Jeśli nie bierze się torby, polecam minimalizować wszystkie posiadane rzeczy. Na przykład sięgać po małe portfele:
https://kielban.pl/2015/04/portfel-dla-eleganckiego-mezczyzny/
Czy brać mniej kluczy.
Jako asystentka towarzyszę Prezesowi w prawie każdej podroży. Moim zadaniem jest również dbać o każdy detal, przygotować i pilnować harmonogramu dnia oraz zapewnić najwyższy komfort i jakość obsługi. Szczerze mówiąc polecenia są czasem tak zaskakujące, że sprostać im, to prawdziwe wyzwanie. Plusem jest to, że od dłuższego wynajmujemy helikopter z Call&Fly, gdzie już nas znają i są przygotowani na wszystko. Bardzo ciekawie Pan pisze i wiele rad przyda się nawet kobietom. 😉 Pozdrawiam.

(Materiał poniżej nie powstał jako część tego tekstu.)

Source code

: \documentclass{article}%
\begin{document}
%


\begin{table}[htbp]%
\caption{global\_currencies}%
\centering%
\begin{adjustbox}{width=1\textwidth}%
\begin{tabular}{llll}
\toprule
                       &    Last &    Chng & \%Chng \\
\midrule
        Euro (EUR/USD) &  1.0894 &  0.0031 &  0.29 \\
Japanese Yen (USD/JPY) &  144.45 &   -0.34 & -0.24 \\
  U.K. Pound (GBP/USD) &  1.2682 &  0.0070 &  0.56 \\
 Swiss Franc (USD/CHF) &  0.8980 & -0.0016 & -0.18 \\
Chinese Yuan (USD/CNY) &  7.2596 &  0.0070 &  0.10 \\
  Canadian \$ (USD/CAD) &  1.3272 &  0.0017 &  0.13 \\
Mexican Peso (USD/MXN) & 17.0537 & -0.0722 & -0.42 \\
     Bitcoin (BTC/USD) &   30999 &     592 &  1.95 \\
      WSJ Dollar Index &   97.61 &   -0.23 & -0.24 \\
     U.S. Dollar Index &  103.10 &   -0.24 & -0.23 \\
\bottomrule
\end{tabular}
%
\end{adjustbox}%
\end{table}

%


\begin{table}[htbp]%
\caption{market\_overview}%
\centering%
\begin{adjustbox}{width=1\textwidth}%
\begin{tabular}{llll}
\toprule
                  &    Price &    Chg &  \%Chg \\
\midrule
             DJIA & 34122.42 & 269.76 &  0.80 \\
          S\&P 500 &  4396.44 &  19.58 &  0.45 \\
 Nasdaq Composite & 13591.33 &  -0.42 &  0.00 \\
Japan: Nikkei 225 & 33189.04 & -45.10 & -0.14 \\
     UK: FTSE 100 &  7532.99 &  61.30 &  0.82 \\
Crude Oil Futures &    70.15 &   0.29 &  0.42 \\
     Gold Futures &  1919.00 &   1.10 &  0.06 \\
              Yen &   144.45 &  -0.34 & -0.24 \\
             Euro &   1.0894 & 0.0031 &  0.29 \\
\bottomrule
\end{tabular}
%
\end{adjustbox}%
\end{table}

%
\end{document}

Teraz coraz częściej sie własnie stosuje takie rozwiązania. Ktoś może wynajmował np. samolot biznesowo?
Kilka razy korzystaliśmy z usług właśnie Call&Fly. Głównie latamy na linii Warszawa-Trójmiasto-Warszawa. Rzeczywiście jest to bardzo wygodny sposób podróżowania (biorąc pod uwagę czas podróży, szybszą odprawę itd.)
A to oni z Okęcia latają?
Oczywiście. Latają z każdego lotniska na które ich zamówisz. My latamy z Bemowa bo jest szybszy dojazd z centrum, nie ma kontroli bezpieczeństwa przed odlotem i nie czeka się z dużym samolotami do startu. Nie tracimy zbędnie czasu na procedury dużego portu tym bardziej że sam dojazd na Okęcie jest często zakorkowany. Dzięki temu jak wynajmujemy samolot to wylatujemy faktycznie dwie godziny od rezerwacji.
Praktyczna sprawa taki samolot z Call&Fly. My na razie podróżujemy w firmie samochodami oraz pociągami, ale taka forma podróży kosztuje dużo czasu. Chciałbym właśnie zachęcić przełożonych do skorzystania z air taxi.

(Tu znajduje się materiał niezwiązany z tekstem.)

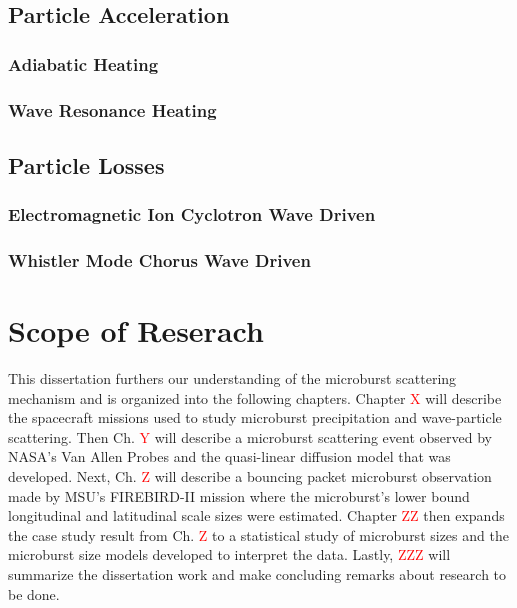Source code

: \subsection{Particle Acceleration}\label{Intro:acceleration}

\subsubsection{Adiabatic Heating}\label{Intro:adiabatic_heating}

\subsubsection{Wave Resonance Heating}\label{Intro:wave_heating}

\subsection{Particle Losses}\label{Intro:acceleration}

\subsubsection{Electromagnetic Ion Cyclotron Wave Driven}\label{Intro:emic_scattering}

\subsubsection{Whistler Mode Chorus Wave Driven}\label{Intro:chorus_scattering}

\section{Scope of Reserach}\label{Intro:scope}
This dissertation furthers our understanding of the microburst scattering mechanism and is organized into the following chapters. Chapter \textcolor{red}{X} will describe the spacecraft missions used to study microburst precipitation and wave-particle scattering. Then Ch. \textcolor{red}{Y} will describe a microburst scattering event observed by NASA's Van Allen Probes and the quasi-linear diffusion model that was developed. Next, Ch. \textcolor{red}{Z} will describe a bouncing packet microburst observation made by MSU's FIREBIRD-II mission where the microburst's lower bound longitudinal and latitudinal scale sizes were estimated. Chapter \textcolor{red}{ZZ} then expands the case study result from Ch. \textcolor{red}{Z} to a statistical study of microburst sizes and the microburst size models developed to interpret the data. Lastly, \textcolor{red}{ZZZ} will summarize the dissertation work and make concluding remarks about research to be done.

Wojciech Lipowski – na pewno warto przekonać przełożonych. Taki samolot to oszczędność czasu, także większy prestiż dla firmy.
Na pewno, wystarczy obejrzeć na stronie Call&Fly czym latają. Bardzo fajne maszyny. A tak poza tym, sumując koszty takiego lotu rejsowego (dojazd, odprawa, lot, taxi, dojazd, powrót) bardziej opłaci się lot czarterowy w Call&Fly. Masz powrót tego samego dnia.